The summer internships extended from late June until mid-August and brought eight students to Beijing and Hong Kong, where they lived and worked at Beijing’s Tsinghua University and the Chinese University of Hong Kong. The internships were jointly sponsored by the Harvard China Project and the Harvard Global Institute.
China Project faculty chair Michael McElroy, the Gilbert Butler Professor of Environmental Studies, said the internships foster relationships between Harvard and institutions in China, as well as help students understand the international dimensions of global environmental issues.
“My hope is that our students will gain an important international perspective,” McElroy said. “When they graduate from Harvard, they’ll be citizens of the world. They will have a sense of at least some of the major problems that the world has to face.”
McElroy said it was clear decades ago that anyone who cared about the global environment would have to pay attention to China. Today, with the Chinese economy the world’s second largest, the nation’s global environmental importance is even more obvious.
“Even 20 years ago, it was clear that what happened in China would have global significance,” McElroy said.
The students lived in dormitories on the campuses and worked in the labs of faculty members, some of whom received degrees or conducted fellowships at Harvard.
Senior Katie Schluntz worked in the Tsinghua University lab of Associate Professor Jing Cao to develop a computer model that reflected household electricity demand, including variables such as the number of appliances in a household, the appliances’ ages, and local weather data to estimate heating and cooling needs.
“A lot of policy is not just on the supply side, but on the demand side, so it’s really important to be able to understand how households are consuming this energy and how responsive they are to things like changes in the weather, especially now with climate change,” said Schluntz, a Quincy House economics concentrator.
Schluntz, who speaks Mandarin, began by translating 30 pages of survey data into English so she could better understand it. During the week, she worked side by side with Jing’s doctoral students, and on weekends got out and saw China. She visited Qufu, Confucius’ hometown, and climbed nearby Tai Mountain on a hike that started at midnight — and included hundreds of other visitors — in order to reach the summit by dawn.
“We hiked the whole time surrounded by a sea of people,” Schluntz said.

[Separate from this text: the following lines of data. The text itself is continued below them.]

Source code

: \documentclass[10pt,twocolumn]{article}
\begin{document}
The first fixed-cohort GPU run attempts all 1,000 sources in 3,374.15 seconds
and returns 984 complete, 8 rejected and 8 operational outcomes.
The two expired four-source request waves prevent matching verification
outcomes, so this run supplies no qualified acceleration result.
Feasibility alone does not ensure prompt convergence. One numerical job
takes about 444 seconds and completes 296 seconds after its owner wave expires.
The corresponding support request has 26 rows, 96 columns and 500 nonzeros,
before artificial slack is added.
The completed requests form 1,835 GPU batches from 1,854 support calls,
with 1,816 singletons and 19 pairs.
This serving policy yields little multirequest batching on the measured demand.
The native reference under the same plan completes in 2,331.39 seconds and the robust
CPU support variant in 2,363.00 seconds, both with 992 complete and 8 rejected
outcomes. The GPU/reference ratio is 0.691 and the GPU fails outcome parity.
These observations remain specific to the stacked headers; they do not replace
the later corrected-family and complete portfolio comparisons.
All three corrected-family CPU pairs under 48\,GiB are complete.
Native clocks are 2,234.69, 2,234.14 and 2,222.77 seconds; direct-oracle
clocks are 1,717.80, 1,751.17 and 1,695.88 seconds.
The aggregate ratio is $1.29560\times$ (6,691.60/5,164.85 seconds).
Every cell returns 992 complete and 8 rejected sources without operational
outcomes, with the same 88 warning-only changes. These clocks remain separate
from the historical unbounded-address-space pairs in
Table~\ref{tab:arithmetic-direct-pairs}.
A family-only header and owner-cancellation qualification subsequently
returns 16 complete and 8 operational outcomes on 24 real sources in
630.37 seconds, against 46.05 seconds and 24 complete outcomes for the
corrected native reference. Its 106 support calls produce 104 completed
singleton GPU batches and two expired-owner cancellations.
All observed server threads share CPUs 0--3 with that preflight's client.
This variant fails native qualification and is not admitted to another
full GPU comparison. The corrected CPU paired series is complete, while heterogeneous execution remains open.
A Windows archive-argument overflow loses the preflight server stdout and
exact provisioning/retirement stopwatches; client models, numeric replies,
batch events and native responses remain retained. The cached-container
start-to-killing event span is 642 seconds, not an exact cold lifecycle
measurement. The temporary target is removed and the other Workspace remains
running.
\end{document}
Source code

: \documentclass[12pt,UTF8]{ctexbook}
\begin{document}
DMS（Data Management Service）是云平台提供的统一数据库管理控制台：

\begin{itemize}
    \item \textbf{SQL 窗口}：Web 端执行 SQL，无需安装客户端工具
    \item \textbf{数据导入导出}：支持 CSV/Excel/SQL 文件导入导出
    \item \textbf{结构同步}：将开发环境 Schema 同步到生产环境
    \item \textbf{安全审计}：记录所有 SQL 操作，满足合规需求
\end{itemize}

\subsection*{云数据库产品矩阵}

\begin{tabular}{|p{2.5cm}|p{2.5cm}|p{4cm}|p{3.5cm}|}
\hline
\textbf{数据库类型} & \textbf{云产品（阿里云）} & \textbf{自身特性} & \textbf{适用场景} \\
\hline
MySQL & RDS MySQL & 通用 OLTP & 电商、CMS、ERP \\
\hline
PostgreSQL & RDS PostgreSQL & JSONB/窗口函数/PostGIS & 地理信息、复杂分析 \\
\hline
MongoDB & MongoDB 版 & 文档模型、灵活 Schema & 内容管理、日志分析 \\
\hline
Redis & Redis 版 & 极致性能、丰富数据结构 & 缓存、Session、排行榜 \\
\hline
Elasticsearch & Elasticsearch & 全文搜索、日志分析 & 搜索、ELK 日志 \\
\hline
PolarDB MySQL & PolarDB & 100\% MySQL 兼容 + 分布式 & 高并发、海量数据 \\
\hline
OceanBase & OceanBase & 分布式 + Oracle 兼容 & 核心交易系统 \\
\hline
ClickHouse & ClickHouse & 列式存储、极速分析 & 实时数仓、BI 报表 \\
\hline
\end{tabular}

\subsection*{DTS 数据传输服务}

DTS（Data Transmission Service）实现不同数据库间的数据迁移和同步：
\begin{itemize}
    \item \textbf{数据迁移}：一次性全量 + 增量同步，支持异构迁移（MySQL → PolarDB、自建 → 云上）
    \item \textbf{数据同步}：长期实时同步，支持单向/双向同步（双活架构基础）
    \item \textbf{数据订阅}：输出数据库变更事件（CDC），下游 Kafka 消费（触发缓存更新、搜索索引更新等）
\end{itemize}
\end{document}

Andrei Iliescu, a junior chemistry concentrator from Adams House, worked in the lab of Tsinghua University Associate Professor Deyi Hou, who investigates soil and water pollution with an eye toward remediation. The project involved arsenic contamination of groundwater that feeds residential wells.
Much of the contamination, Iliescu said, stems from natural geological factors common in various parts of the country, though some is because of industrial pollution. Iliescu conducted a literature search to compile a review article on arsenic contamination and strategies to fight it. He also traveled to a rural village with other students in Hou’s lab to build residential arsenic filters. Outside the lab, Iliescu visited the Great Wall and traveled to Shanghai.
“I really enjoyed what I was doing and the [broader] experience there,” Iliescu said.
Drew Pendergrass, a junior physics and math concentrator, worked in the lab of Assistant Professor Amos Tai at the Chinese University of Hong Kong on a project to understand how the severity of ozone pollution changes with different atmospheric variables.
Pendergrass was the only Harvard intern not in Beijing, and lived with other international students in a dormitory at the Chinese University of Hong Kong. Outside the lab, the highlights included meeting with officials of the Hong Kong environmental protection office and a side trip to Thailand.
Pendergrass said the experience gave him a taste of the complexity of environmental problems — and of the math that might be used to help solve them.
“It’s encouraging there’s so much interesting work to be done to figure this out,” Pendergrass said.